С другой стороны, упразднение изображения человека сопровождается упразднением особенностей и своеобразия людей — вместе с упразднением человеческих норм постольку, поскольку они выражают эти особенности и это своеобразие, поскольку они сами являются их образами. Достаточно посмотреть с этой точки зрения на христианское искусство: художники совершенно естественно представляли Бога, наделяя его знакомыми им чертами: они наделяли его идеальным физическим образом, подразумевавшимся их собственным наследием и их собственной принадлежностью, настолько, немыслимо было для них, что Бог может иметь вид Совершенно Другого. Любое изображение отсылает к частному, отражает частное; любое изображение представляет собой зеркало, в котором и посредством которого восхваляется и возвышается определённый тип. Только отсутствие изображения может «отражать» невидимое и неизречённое. Только ничто может отсылать к ничто. Именно поэтому в библейской перспективе, которая истолковывает это ничто, эту абсолютную пустоту как абсолютную полноту, только отсутствие образа может выражать присутствие всех образов — так же, как только молчание человека может выражать слово Бога. Это идеал пустого храма. Идеал, который предвещает мессианские времена, когда различия и особенности будут упразднены, когда все люди станут «равны» друг другу, когда ничего нельзя будет ни с чем сравнить. «Мессианский мир, — уточняется в «Зохаре», — будет миром без образов, в котором более не будет возможно сравнение между образом и тем, что он представляет». Таким образом, нерепрезентативность приводит к плоской рациональности. Действительность больше не воспринимается, не ощущается и не представляется как таковая. Она теперь зависит не от чувствительности и эстетики, а от чистого интеллекта и чистой морали, — от интеллекта, который сам исходит из абстракции, в которой знаки означают не действительность, а друг друга. Действительность должна не видеться и строиться на основании того, как мы её воспринимаем, она должна пониматься.
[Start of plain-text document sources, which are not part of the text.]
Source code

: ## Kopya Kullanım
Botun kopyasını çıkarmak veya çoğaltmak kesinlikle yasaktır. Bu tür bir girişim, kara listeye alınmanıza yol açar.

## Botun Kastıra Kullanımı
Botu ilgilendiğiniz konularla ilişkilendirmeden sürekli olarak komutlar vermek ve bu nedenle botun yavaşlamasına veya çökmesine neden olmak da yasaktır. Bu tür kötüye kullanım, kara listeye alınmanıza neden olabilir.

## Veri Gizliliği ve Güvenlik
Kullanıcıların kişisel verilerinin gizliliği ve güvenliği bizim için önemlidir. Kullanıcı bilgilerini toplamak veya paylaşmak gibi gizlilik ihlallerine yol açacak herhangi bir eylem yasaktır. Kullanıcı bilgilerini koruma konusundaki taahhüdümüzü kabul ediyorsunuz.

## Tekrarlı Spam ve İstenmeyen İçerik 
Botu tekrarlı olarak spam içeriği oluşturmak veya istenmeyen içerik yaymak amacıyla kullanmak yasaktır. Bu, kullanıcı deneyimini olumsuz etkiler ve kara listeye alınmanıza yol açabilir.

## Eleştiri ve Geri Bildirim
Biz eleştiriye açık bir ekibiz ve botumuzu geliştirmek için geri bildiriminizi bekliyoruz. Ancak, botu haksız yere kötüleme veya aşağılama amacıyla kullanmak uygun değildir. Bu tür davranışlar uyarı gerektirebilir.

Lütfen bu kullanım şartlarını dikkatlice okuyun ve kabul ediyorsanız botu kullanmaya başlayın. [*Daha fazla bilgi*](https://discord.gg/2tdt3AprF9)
Зачастую предпринимались попытки найти продолжения и точки совпадения с моисеевым запретом на изображение в современную эпоху, например, в абстрактном искусстве, рождение и развитие которого совпадают метафорически с рождением и развитием структурной лингвистики и конкретно пережитого интернационалистского идеала стирания границ. В своём сочинении об «Иконоборцах» (Seuil, 1978) Жан-Жозеф Гу задаёт вопрос: «Не является ли причиной склонности Маркса и Фрейда — этих неверных но несомненных сыновей иудаизма — к восприятию любого изображения как воображения, а любого воображения как незнания, их наследственная близость к иконоборческому завету? Нет сомнения, — добавляет он, — что именно в этом заключается подлинное основание иудейства Маркса и Фрейда, которое до сих пор принималось в расчёт только лишь анекдотическим образом». И вывод: «Отнюдь не случайностью, но следствием возделывания одной почвы является то, что сегодня мы встречаем — в абстрактной живописи, утопии, фетишизме, стандартах, различии полов — тему храма без образов». Таким образом, определённые идеологические явления, такие как абстрактная живопись, фрейдизм или марксизм, могут истолковываться как возрождения чрезвычайно древнего образа мыслей, постоянно движущегося от всеобщего к частному, от единства Закона к разнообразию знаков: «Все стороны жизни современного Запада, — пишет Жан-Жозеф Гу, — созвучны старому иконоборческому завету, лежавшему в основе древнего отклонения, с момента которого мыслители иудейской традиции активно вмешивались, закладывая основы, этой современной жизни, намечая её очертания, не противостоя ей, а скорее предвещая её» (op. cit., p. 145).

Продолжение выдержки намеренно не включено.